Todas as semanas são felizes, oh, se são! Todas as semanas se começam limpas e livres de agruras, cheias de boas intenções, são os tempos modernos, nem chegamos ao início do ano para as boas resoluções, tem que ser na manhã de segunda, vou fumar menos, vou ser pontual, vou tirar umas horas para ir ao cinema, vou conseguir ir ver aquela exposição antes que fique uma intenção cheia de curiosidade, enterrada junto com as outras, vou almoçar aos meus pais.

Todas as semanas começam brancas, o primeiro jantar da semana, uma sopa de legumes quentinha, o meu filho feliz porque a Barca certa lhe levou o teste, abro uns mails com piadolas sobre o Magalhães, ouço um aluno a dizer que se manifesta porque os jovens deviam poder faltar (e podem, rapazinho, não têm é que faltar com o patrocínio dos encarregados de educação e do Ministério, boa?).

Esta semana será uma semana feliz, certamente. Estudarei os meus temas, pensarei nas minhas questões, assistirei às minhas aulas, lerei os meus livros. Talvez escreva mais um conto. Talvez me conte uma história. Era uma vez uma semana feliz, oh, tão feliz que ela era.

domingo, 16 de novembro de 2008

Podemos?


Precisamos de humor? Certamente. Continuo a acreditar no riso como arma e no sorriso como paliativo. Não sei se adianta lamuriarmo-nos marcharmos, atirarmos ovos. Sei que adianta pensar nos problemas, estar atento, não nos alhearmos. Certamente. Sei que há causas justas. Não falo do que não conheço, do que não vivo, limito-me a respeitar as partes envolvidas e a dignificar as suas lutas. O mundo em que cresci acabou há muito, agora sou eu acabada num mundo novo e estranho. Estranho-o diariamente porque os inesperados são muito. Façamos das nossas curiosidades e das nossas questões lutas pertinentes e justas. Sempre. De qualquer forma, com humor. E posto isto boa semana a todos que vou ver o Zé Carlos.

sábado, 15 de novembro de 2008

Discursos

"À barca, à barca, houlá!
Que temos gentil maré!"

Gil Vicente, Auto da Barca do Inferno



É sábado e não tenho aulas. Leio algumas notícias, umas em papel, outras, virtuosas. Visito os meus pais (gosto do verbo visitar). Conversas soltas aqui e ali. Um almoço tardio. Uma troca de e-mails. Palavras, palavras. As horas compostas de discursos e eu que deixei estragar o relógio com os números caídos. Tanto sentido que me fazia o relógio com os números caídos. Agora, os livros. O João estuda o Auto da Barca do Inferno. Eu penso nos arquivos a visitar e no preenchimento dos quadrados do pensamento esquinado que é o esqueleto, ainda mais embrião que esqueleto, da minha tese. Palavras amontoadas ainda por seleccionar. Visto-me de dúvidas e começo a caminhar.

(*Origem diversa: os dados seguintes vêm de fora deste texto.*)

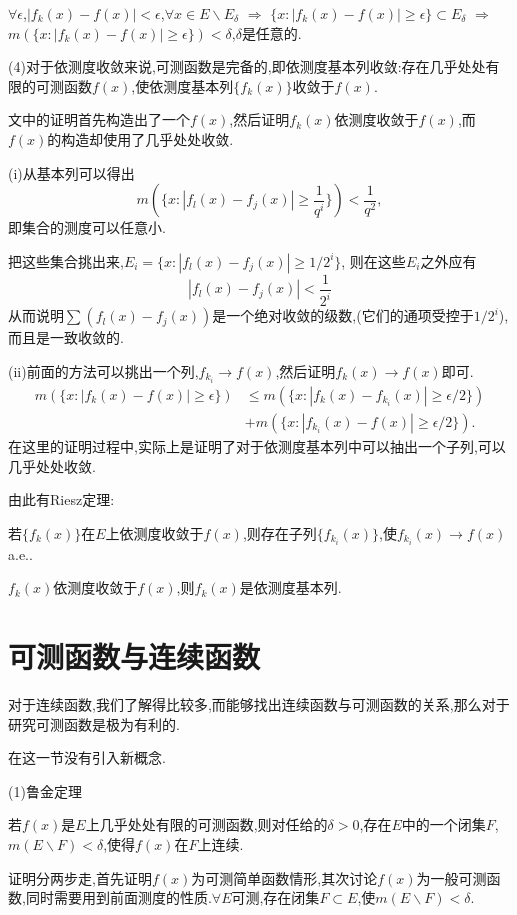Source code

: \documentclass[12pt,a4paper,openany]{book}
\begin{document}
$\forall \epsilon$,$|f_k(x)-f(x)|<\epsilon$,$\forall x \in E \backslash E_{\delta}$ $\Rightarrow$ $\{x:|f_k(x)-f(x)|\ge\epsilon\} \subset E_{\delta}$ $\Rightarrow$ $m(\{x:|f_k(x)-f(x)|\ge\epsilon\}) < \delta$,$\delta$是任意的.

(4)对于依测度收敛来说,可测函数是完备的,即依测度基本列收敛:存在几乎处处有限的可测函数$f(x)$,使依测度基本列$\{f_k(x)\}$收敛于$f(x)$.

文中的证明首先构造出了一个$f(x)$,然后证明$f_k(x)$依测度收敛于$f(x)$,而$f(x)$的构造却使用了几乎处处收敛.

(i)从基本列可以得出
\[
m(\{x:|f_l(x) - f_j(x)| \ge \frac{1}{q^i}\}) < \frac{1}{q^2},
\]
即集合的测度可以任意小.

把这些集合挑出来,$E_i = \{x: |f_l(x) - f_j(x)| \ge 1/2^i\}$, 则在这些$E_i$之外应有
\[
|f_l(x) - f_j(x)| < \frac{1}{2^i}
\]
从而说明$\sum{(f_l(x) - f_j(x))}$是一个绝对收敛的级数,(它们的通项受控于$1/2^i$), 而且是一致收敛的.

(ii)前面的方法可以挑出一个列,$f_{k_i}\rightarrow f(x)$,然后证明$f_k(x)\rightarrow f(x)$即可.
\[
\begin{aligned}
m(\{x:|f_k(x) - f(x)| \ge \epsilon\}) &\le m(\{x:|f_k(x) - f_{k_i}(x)| \ge \epsilon/2\}) \\
&+m(\{x:|f_{k_i}(x) - f(x)| \ge \epsilon/2\}).
\end{aligned}
\]
在这里的证明过程中,实际上是证明了对于依测度基本列中可以抽出一个子列,可以几乎处处收敛.

由此有Riesz定理:

若$\{f_k(x)\}$在$E$上依测度收敛于$f(x)$,则存在子列$\{f_{k_i}(x)\}$,使$f_{k_i}(x)\rightarrow f(x)$ a.e..

$f_k(x)$依测度收敛于$f(x)$,则$f_k(x)$是依测度基本列.

\section{可测函数与连续函数}
对于连续函数,我们了解得比较多,而能够找出连续函数与可测函数的关系,那么对于研究可测函数是极为有利的.

在这一节没有引入新概念.

(1)鲁金定理

若$f(x)$是$E$上几乎处处有限的可测函数,则对任给的$\delta>0$,存在$E$中的一个闭集$F$,$m(E\backslash F)<\delta$,使得$f(x)$在$F$上连续.

证明分两步走,首先证明$f(x)$为可测简单函数情形,其次讨论$f(x)$为一般可测函数,同时需要用到前面测度的性质.$\forall E$可测,存在闭集$F \subset E$,使$m(E \backslash F)<\delta$.
\end{document}
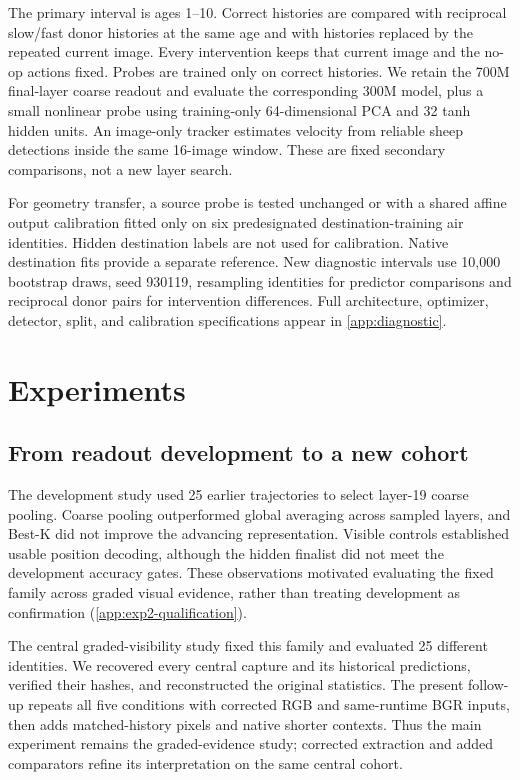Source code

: \documentclass{article}
\begin{document}
The primary interval is ages 1--10. Correct histories are compared with reciprocal slow/fast donor histories at the same age and with histories replaced by the repeated current image. Every intervention keeps that current image and the no-op actions fixed. Probes are trained only on correct histories. We retain the 700M final-layer coarse readout and evaluate the corresponding 300M model, plus a small nonlinear probe using training-only 64-dimensional PCA and 32 tanh hidden units. An image-only tracker estimates velocity from reliable sheep detections inside the same 16-image window. These are fixed secondary comparisons, not a new layer search.

For geometry transfer, a source probe is tested unchanged or with a shared affine output calibration fitted only on six predesignated destination-training air identities. Hidden destination labels are not used for calibration. Native destination fits provide a separate reference. New diagnostic intervals use 10,000 bootstrap draws, seed 930119, resampling identities for predictor comparisons and reciprocal donor pairs for intervention differences. Full architecture, optimizer, detector, split, and calibration specifications appear in \autoref{app:diagnostic}.

\section{Experiments}
\label{sec:experiments}
\subsection{From readout development to a new cohort}
The development study used 25 earlier trajectories to select layer-19 coarse pooling. Coarse pooling outperformed global averaging across sampled layers, and Best-K did not improve the advancing representation. Visible controls established usable position decoding, although the hidden finalist did not meet the development accuracy gates. These observations motivated evaluating the fixed family across graded visual evidence, rather than treating development as confirmation (\autoref{app:exp2-qualification}).

The central graded-visibility study fixed this family and evaluated 25 different identities. We recovered every central capture and its historical predictions, verified their hashes, and reconstructed the original statistics. The present follow-up repeats all five conditions with corrected RGB and same-runtime BGR inputs, then adds matched-history pixels and native shorter contexts. Thus the main experiment remains the graded-evidence study; corrected extraction and added comparators refine its interpretation on the same central cohort.
\end{document}
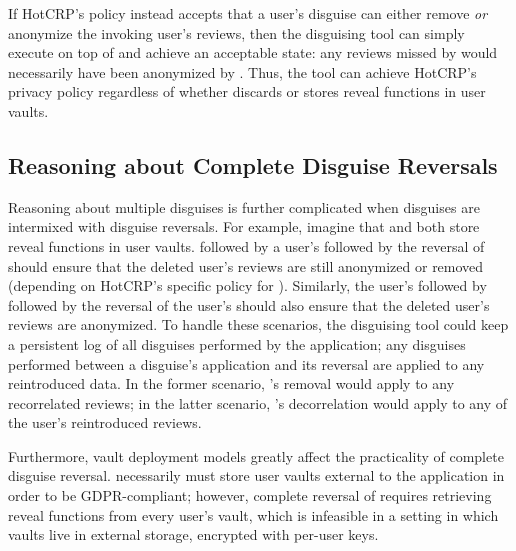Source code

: If HotCRP's policy instead accepts that a user's \gdpr disguise can either remove \emph{or} anonymize the
invoking user's reviews, then the disguising tool can simply execute \gdpr on top of \ca and achieve
an acceptable state: any reviews missed by \gdpr would necessarily have been anonymized by \ca.
Thus, the tool can achieve HotCRP's privacy policy regardless of whether \ca discards or stores
reveal functions in user vaults.

\subsection{Reasoning about Complete Disguise Reversals}
Reasoning about multiple disguises is further complicated when disguises are intermixed with
disguise reversals.
%
For example, imagine that \ca and \gdpr both store reveal functions in user vaults. 
%
\ca followed by a user's \gdpr followed by the reversal of \ca should ensure that the deleted user's
reviews are still anonymized or removed (depending on HotCRP's specific policy for \gdpr).
Similarly, the user's \gdpr followed by \ca followed by the reversal of the user's \gdpr should also
ensure that the deleted user's reviews are anonymized.
To handle these scenarios, the disguising tool could keep a persistent log of all disguises performed by the
application; any disguises performed between a disguise's application and its reversal are 
applied to any reintroduced data. In the former scenario, \gdpr's removal would apply to any
recorrelated reviews; in the latter scenario, \ca's decorrelation would apply to any of the user's reintroduced reviews.

Furthermore, vault deployment models greatly affect the practicality of complete disguise reversal. \gdpr
necessarily must store user vaults external to the application in order to be GDPR-compliant;
however, complete reversal of \ca requires retrieving reveal functions from every user's vault,
which is infeasible in a setting in which vaults live in external storage, encrypted with per-user keys.
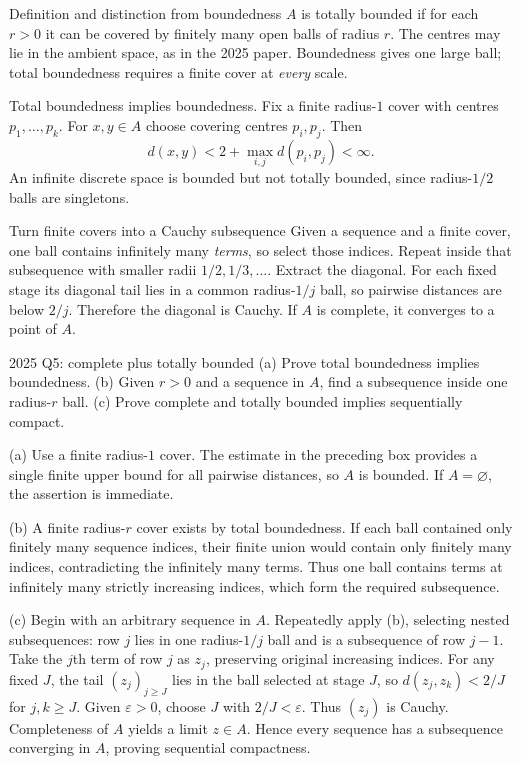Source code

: \begin{note}{Definition and distinction from boundedness}
$A$ is totally bounded if for each $r>0$ it can be covered by finitely many open balls of radius $r$. The centres may lie in the ambient space, as in the 2025 paper. Boundedness gives one large ball; total boundedness requires a finite cover at \emph{every} scale.

Total boundedness implies boundedness. Fix a finite radius-$1$ cover with centres $p_1,\ldots,p_k$. For $x,y\in A$ choose covering centres $p_i,p_j$. Then
\[d(x,y)<2+\max_{i,j}d(p_i,p_j)<\infty.\]
An infinite discrete space is bounded but not totally bounded, since radius-$1/2$ balls are singletons.
\end{note}
\begin{method}{Turn finite covers into a Cauchy subsequence}
Given a sequence and a finite cover, one ball contains infinitely many \emph{terms}, so select those indices. Repeat inside that subsequence with smaller radii $1/2,1/3,\ldots$. Extract the diagonal. For each fixed stage its diagonal tail lies in a common radius-$1/j$ ball, so pairwise distances are below $2/j$. Therefore the diagonal is Cauchy. If $A$ is complete, it converges to a point of $A$.
\end{method}
\begin{exam}{2025 Q5: complete plus totally bounded}
(a) Prove total boundedness implies boundedness. (b) Given $r>0$ and a sequence in $A$, find a subsequence inside one radius-$r$ ball. (c) Prove complete and totally bounded implies sequentially compact.
\end{exam}
\begin{answer}
(a) Use a finite radius-$1$ cover. The estimate in the preceding box provides a single finite upper bound for all pairwise distances, so $A$ is bounded. If $A=\varnothing$, the assertion is immediate.

(b) A finite radius-$r$ cover exists by total boundedness. If each ball contained only finitely many sequence indices, their finite union would contain only finitely many indices, contradicting the infinitely many terms. Thus one ball contains terms at infinitely many strictly increasing indices, which form the required subsequence.

(c) Begin with an arbitrary sequence in $A$. Repeatedly apply (b), selecting nested subsequences: row $j$ lies in one radius-$1/j$ ball and is a subsequence of row $j-1$. Take the $j$th term of row $j$ as $z_j$, preserving original increasing indices. For any fixed $J$, the tail $(z_j)_{j\ge J}$ lies in the ball selected at stage $J$, so $d(z_j,z_k)<2/J$ for $j,k\ge J$. Given $\varepsilon>0$, choose $J$ with $2/J<\varepsilon$. Thus $(z_j)$ is Cauchy. Completeness of $A$ yields a limit $z\in A$. Hence every sequence has a subsequence converging in $A$, proving sequential compactness.
\end{answer}
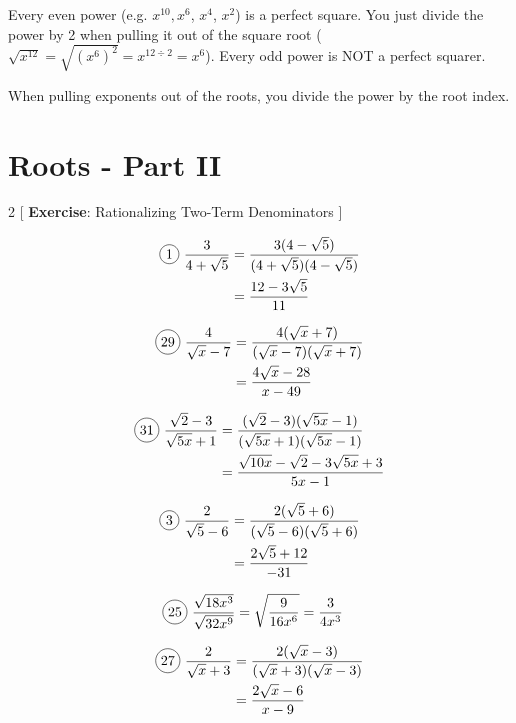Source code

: Every even power (e.g. $x^{10}, $$x^{6}$, $x^{4}$, $x^{2}$) is a perfect square. You just divide the power by 2 when pulling it out of the square root ($\sqrt{x^{12}}=\sqrt{(x^{6})^{2}}=x^{12\div 2}=x^{6}$). Every odd power is NOT a perfect squarer.

When pulling exponents out of the roots, you divide the power by the root index.

\section{Roots - Part II}


\begin{multicols}{2}
[
  \textbf{Exercise}: Rationalizing Two-Term Denominators
]

\begin{align*}
  \circled{1}\ \frac{3}{4+\sqrt{5}}&=\frac{3(4-\sqrt{5})}{(4+\sqrt{5})(4-\sqrt{5})}\\
  &=\frac{12-3\sqrt{5}}{11}
\end{align*}

\begin{align*}
  \circled{29}\ \frac{4}{\sqrt{x}-7}&=\frac{4(\sqrt{x}+7)}{(\sqrt{x}-7)(\sqrt{x}+7)}\\
  &=\frac{4\sqrt{x}-28}{x-49}
\end{align*}

\begin{align*}
  \circled{31}\ \frac{\sqrt{2}-3}{\sqrt{5x}+1}&=\frac{(\sqrt{2}-3)(\sqrt{5x}-1)}{(\sqrt{5x}+1)(\sqrt{5x}-1)}\\
  &=\frac{\sqrt{10x}-\sqrt{2}-3\sqrt{5x}+3}{5x-1}
\end{align*}

\begin{align*}
  \circled{3}\ \frac{2}{\sqrt{5}-6}&=\frac{2(\sqrt{5}+6)}{(\sqrt{5}-6)(\sqrt{5}+6)}\\
  &=\frac{2\sqrt{5}+12}{-31}
\end{align*}

\begin{align*}
  \circled{25}\ \frac{\sqrt{18x^{3}}}{\sqrt{32x^{9}}}&=\sqrt{\frac{9}{16x^{6}}}=\frac{3}{4x^{3}}
\end{align*}

\begin{align*}
  \circled{27}\ \frac{2}{\sqrt{x}+3}&=\frac{2(\sqrt{x}-3)}{(\sqrt{x}+3)(\sqrt{x}-3)}\\
  &=\frac{2\sqrt{x}-6}{x-9}
\end{align*}

\end{multicols}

domingo, 9 de novembro de 2008

Ainda não

ainda não há nada no pulmão direito
ainda não se respira como devia ser
ainda não é por isso que choramos às vezes
e que outras somos heróis a valer

António José Forte


Crianças que vão para a escola com sapatos três números acima do pézito, que vivem em bairros onde as rixas se resolvem à pancada, que têm mães analfabetas e dependentes de comida dada por vizinhos. Meninos que não sabem dizer o nome e contam histórias com brilho nos olhos e mãos que dançam. Professores que os acolhem, que os ensinam a tocar na carinha e sentir o "m" e o "p" e a repetir, tantas vezes que é preciso repetir. Pais que remendam as calças de uns filhos para os outros e fazem flores e casinhas com restos de tecido. Fracos que se oferecem para defender os fortes.

Há espaço para respirar?

Amanhã, os sapatinhos. Quando lhe tirarmos o molde do pé. Pé ("p", abre a boca, separa os lábios depressa, como num sopro rápido, "p", sente, isso, assim, "p" de pé, "p" de pessoa, "p" de pressa de sorrir quando a alma húmida da tua história contada em gestos rubros de um capuchinho e um lobo tão mau, tão mau, como as pessoas que fazem mal aos meninos, mesmo quando, apenas, se esquecem de lhes fazer bem).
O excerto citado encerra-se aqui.